Task statement
Write out again, please, the records below from the first line to the line holding "Dies wird auch", inclusive, and nothing else.

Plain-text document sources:
========================

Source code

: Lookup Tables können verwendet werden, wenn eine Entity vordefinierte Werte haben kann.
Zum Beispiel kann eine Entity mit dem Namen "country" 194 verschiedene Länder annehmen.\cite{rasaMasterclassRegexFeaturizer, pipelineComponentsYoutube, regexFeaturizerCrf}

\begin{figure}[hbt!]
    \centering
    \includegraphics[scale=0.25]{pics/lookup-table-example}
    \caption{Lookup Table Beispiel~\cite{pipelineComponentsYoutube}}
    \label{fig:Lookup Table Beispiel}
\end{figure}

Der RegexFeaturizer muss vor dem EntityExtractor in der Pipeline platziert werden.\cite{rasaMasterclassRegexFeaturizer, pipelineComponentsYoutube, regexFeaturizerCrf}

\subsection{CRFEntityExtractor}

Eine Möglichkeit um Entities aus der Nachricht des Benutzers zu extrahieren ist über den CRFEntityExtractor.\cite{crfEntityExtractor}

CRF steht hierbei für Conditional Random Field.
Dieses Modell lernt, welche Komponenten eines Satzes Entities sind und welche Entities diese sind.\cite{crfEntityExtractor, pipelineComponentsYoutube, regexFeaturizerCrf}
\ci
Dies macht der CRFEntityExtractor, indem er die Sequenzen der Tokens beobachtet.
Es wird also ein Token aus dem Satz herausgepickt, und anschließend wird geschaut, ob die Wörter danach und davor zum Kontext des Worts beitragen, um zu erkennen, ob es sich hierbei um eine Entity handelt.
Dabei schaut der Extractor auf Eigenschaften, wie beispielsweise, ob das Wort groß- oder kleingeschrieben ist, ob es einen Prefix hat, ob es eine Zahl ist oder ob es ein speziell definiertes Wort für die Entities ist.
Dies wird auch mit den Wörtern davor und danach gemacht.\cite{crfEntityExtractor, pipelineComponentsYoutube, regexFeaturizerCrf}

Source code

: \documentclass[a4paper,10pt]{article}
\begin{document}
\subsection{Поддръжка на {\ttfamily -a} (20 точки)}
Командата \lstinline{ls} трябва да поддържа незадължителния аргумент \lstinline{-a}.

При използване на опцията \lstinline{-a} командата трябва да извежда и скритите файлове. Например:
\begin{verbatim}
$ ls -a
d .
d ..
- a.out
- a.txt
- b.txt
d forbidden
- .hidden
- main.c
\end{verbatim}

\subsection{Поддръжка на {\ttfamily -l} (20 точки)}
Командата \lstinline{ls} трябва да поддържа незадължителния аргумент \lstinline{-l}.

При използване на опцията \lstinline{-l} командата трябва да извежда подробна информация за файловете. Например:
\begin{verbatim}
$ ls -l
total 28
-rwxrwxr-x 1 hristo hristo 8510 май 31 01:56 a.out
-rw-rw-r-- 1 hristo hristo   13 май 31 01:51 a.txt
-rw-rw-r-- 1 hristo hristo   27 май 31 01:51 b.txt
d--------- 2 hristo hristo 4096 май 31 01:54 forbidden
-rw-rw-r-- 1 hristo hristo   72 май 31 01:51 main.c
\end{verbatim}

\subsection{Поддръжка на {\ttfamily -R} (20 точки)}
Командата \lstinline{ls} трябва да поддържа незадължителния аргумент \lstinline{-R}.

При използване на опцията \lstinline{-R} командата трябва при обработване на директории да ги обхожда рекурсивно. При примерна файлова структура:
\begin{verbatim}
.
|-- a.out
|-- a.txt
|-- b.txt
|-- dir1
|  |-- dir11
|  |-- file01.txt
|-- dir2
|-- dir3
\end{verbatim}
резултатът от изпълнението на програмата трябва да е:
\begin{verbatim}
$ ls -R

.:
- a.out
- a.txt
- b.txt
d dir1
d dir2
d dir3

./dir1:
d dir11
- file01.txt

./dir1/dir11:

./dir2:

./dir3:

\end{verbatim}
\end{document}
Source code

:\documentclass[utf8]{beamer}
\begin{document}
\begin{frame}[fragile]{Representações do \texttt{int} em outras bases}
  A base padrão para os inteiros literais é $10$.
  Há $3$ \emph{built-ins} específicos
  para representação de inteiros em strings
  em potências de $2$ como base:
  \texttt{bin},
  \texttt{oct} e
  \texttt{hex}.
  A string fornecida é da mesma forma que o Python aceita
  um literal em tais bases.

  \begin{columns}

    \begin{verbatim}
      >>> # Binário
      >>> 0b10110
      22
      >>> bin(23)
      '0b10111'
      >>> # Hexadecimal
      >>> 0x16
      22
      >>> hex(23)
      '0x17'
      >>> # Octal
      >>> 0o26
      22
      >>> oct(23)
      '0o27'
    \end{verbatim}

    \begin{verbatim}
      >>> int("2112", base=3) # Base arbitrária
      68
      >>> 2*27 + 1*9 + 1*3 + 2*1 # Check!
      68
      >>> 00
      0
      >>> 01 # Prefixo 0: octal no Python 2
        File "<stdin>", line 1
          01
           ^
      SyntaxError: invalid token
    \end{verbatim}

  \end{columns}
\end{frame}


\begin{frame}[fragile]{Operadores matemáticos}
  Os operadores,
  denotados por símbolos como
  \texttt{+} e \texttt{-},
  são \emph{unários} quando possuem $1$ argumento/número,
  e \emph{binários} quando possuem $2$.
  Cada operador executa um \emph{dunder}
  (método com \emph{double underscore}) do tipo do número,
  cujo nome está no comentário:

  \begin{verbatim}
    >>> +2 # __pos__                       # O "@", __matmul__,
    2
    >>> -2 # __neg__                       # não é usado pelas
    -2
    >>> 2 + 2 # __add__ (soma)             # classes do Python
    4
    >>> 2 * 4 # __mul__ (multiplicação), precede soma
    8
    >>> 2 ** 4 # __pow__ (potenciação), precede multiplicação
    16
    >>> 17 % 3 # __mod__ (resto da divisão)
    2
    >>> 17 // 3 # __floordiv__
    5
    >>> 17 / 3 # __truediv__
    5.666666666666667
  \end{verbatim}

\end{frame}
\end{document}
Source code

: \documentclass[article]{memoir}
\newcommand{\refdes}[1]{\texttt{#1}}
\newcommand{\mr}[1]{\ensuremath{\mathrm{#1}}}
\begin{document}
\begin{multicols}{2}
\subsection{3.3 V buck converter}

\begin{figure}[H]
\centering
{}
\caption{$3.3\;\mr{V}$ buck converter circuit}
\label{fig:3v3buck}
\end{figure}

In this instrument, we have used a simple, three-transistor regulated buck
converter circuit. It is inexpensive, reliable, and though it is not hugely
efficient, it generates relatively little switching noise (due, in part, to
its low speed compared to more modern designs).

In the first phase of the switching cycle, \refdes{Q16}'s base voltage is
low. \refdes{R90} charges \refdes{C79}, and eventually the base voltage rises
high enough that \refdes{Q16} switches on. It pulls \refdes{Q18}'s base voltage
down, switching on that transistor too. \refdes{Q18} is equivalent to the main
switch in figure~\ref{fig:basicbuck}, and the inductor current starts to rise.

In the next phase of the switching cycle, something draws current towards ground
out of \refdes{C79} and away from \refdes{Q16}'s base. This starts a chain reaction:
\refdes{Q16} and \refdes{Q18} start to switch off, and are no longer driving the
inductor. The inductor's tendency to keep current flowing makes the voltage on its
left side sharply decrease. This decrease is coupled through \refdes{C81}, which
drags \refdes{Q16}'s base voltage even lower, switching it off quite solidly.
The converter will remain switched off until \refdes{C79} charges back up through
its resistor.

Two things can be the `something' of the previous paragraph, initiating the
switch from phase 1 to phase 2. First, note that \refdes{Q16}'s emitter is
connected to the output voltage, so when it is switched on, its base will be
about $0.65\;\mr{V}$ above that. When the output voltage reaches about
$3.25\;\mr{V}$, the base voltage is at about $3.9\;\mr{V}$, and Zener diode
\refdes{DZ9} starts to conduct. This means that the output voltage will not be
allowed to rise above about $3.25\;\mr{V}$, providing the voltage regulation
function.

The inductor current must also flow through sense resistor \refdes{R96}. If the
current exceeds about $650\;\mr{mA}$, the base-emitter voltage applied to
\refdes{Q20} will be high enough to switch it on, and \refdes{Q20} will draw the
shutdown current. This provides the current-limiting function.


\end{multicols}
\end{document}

========================

Response to the task
Source code

: Lookup Tables können verwendet werden, wenn eine Entity vordefinierte Werte haben kann.
Zum Beispiel kann eine Entity mit dem Namen "country" 194 verschiedene Länder annehmen.\cite{rasaMasterclassRegexFeaturizer, pipelineComponentsYoutube, regexFeaturizerCrf}

\begin{figure}[hbt!]
    \centering
    \includegraphics[scale=0.25]{pics/lookup-table-example}
    \caption{Lookup Table Beispiel~\cite{pipelineComponentsYoutube}}
    \label{fig:Lookup Table Beispiel}
\end{figure}

Der RegexFeaturizer muss vor dem EntityExtractor in der Pipeline platziert werden.\cite{rasaMasterclassRegexFeaturizer, pipelineComponentsYoutube, regexFeaturizerCrf}

\subsection{CRFEntityExtractor}

Eine Möglichkeit um Entities aus der Nachricht des Benutzers zu extrahieren ist über den CRFEntityExtractor.\cite{crfEntityExtractor}

CRF steht hierbei für Conditional Random Field.
Dieses Modell lernt, welche Komponenten eines Satzes Entities sind und welche Entities diese sind.\cite{crfEntityExtractor, pipelineComponentsYoutube, regexFeaturizerCrf}
\ci
Dies macht der CRFEntityExtractor, indem er die Sequenzen der Tokens beobachtet.
Es wird also ein Token aus dem Satz herausgepickt, und anschließend wird geschaut, ob die Wörter danach und davor zum Kontext des Worts beitragen, um zu erkennen, ob es sich hierbei um eine Entity handelt.
Dabei schaut der Extractor auf Eigenschaften, wie beispielsweise, ob das Wort groß- oder kleingeschrieben ist, ob es einen Prefix hat, ob es eine Zahl ist oder ob es ein speziell definiertes Wort für die Entities ist.
Dies wird auch mit den Wörtern davor und danach gemacht.\cite{crfEntityExtractor, pipelineComponentsYoutube, regexFeaturizerCrf}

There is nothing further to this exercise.